▶ **WHAT THE TASK ASKS**:
In the entries below, every line that contains "pool" must be located and copied.
Content starts
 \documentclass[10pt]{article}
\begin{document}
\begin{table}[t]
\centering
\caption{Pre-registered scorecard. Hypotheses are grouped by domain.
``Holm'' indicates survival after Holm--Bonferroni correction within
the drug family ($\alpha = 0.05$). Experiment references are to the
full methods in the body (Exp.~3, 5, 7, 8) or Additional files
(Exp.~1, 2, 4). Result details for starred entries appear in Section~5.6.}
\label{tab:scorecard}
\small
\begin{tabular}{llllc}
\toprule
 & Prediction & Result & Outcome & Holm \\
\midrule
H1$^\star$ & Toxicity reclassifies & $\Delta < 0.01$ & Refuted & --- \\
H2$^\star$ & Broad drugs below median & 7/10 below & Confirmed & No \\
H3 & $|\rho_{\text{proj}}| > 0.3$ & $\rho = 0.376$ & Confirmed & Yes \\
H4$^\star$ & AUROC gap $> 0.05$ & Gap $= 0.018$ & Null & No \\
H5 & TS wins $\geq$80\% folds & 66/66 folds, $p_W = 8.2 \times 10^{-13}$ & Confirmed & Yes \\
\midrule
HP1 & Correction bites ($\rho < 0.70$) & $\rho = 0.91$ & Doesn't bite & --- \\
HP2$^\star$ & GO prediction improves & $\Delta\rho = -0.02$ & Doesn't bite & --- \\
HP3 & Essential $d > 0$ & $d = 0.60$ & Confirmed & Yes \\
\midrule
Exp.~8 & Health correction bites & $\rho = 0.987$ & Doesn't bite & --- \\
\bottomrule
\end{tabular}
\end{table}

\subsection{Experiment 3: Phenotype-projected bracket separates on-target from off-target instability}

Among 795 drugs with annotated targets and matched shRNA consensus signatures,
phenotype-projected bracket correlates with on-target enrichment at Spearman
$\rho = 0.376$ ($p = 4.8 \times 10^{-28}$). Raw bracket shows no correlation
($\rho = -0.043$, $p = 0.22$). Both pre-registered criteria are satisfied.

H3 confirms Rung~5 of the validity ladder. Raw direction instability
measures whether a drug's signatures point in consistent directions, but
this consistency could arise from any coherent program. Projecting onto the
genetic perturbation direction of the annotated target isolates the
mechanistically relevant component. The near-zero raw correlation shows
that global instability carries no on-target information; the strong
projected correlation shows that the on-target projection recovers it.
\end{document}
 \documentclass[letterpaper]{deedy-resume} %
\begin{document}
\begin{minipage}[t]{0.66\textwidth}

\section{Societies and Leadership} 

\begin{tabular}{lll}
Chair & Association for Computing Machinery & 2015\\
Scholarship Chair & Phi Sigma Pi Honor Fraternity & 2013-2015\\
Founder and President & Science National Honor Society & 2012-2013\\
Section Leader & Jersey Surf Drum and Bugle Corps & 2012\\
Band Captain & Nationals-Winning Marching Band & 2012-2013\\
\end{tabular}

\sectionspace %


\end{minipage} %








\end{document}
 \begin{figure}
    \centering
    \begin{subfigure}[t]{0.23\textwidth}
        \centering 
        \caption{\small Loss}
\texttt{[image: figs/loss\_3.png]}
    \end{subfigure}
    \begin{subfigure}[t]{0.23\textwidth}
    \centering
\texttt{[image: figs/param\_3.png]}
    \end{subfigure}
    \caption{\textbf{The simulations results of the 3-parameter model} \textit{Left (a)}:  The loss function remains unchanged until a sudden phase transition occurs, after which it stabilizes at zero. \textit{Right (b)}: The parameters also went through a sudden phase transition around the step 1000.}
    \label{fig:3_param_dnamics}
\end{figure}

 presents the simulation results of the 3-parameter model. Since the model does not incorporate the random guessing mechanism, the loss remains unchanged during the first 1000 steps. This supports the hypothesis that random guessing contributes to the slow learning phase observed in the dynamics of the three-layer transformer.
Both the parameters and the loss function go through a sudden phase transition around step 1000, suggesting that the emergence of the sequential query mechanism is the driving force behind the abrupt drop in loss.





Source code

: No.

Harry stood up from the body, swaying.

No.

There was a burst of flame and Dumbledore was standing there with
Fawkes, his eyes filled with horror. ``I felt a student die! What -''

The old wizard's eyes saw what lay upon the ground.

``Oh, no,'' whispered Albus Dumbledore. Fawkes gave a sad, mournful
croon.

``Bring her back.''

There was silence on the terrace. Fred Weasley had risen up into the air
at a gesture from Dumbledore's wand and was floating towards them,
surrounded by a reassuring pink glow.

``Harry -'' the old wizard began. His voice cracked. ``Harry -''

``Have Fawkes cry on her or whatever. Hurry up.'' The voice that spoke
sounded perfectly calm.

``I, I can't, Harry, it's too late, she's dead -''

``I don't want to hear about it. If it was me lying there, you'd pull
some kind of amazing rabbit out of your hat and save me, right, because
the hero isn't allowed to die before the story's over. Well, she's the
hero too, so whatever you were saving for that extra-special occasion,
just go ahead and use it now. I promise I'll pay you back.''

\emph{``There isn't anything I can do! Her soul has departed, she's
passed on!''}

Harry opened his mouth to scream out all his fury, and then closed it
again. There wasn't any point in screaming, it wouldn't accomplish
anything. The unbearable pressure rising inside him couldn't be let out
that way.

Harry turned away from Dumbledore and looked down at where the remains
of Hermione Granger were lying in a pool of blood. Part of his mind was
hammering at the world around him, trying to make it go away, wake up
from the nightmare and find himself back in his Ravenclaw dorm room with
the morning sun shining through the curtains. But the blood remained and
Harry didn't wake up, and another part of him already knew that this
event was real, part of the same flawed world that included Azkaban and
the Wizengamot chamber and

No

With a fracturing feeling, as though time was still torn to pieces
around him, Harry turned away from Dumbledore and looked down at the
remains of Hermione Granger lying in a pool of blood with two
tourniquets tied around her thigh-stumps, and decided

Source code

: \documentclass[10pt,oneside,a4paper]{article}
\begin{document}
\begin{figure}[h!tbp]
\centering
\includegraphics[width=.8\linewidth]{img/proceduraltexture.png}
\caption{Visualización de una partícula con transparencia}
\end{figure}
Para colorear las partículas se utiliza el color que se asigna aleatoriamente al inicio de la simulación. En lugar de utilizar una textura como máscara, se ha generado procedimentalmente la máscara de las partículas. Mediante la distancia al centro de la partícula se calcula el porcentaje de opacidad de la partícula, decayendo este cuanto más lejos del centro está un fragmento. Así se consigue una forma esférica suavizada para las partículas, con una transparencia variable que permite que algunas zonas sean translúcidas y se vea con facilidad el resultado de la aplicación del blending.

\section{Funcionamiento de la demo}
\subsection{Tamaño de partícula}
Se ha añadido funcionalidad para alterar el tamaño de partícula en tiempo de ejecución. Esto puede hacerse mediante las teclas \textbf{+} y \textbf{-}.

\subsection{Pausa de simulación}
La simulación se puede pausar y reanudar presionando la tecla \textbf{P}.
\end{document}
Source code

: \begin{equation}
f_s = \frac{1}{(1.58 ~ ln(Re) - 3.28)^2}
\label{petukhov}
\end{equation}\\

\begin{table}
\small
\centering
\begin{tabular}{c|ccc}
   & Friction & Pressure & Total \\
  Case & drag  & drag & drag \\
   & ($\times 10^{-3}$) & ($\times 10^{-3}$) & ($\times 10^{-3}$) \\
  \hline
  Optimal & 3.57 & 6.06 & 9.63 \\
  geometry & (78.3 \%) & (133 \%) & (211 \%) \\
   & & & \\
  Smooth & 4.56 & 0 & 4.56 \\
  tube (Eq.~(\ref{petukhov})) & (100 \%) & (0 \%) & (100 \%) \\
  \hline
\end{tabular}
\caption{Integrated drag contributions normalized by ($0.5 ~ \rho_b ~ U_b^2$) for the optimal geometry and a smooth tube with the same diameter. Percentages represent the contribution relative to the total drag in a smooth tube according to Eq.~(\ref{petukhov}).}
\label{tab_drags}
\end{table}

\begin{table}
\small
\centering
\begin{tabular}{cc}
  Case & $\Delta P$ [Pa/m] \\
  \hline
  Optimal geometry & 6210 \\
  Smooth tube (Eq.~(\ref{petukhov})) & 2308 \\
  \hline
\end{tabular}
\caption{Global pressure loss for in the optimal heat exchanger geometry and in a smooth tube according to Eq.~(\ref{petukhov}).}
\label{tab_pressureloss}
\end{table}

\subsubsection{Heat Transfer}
Content ends
▶ **WRITTEN REPLY**:
of Hermione Granger were lying in a pool of blood. Part of his mind was
remains of Hermione Granger lying in a pool of blood with two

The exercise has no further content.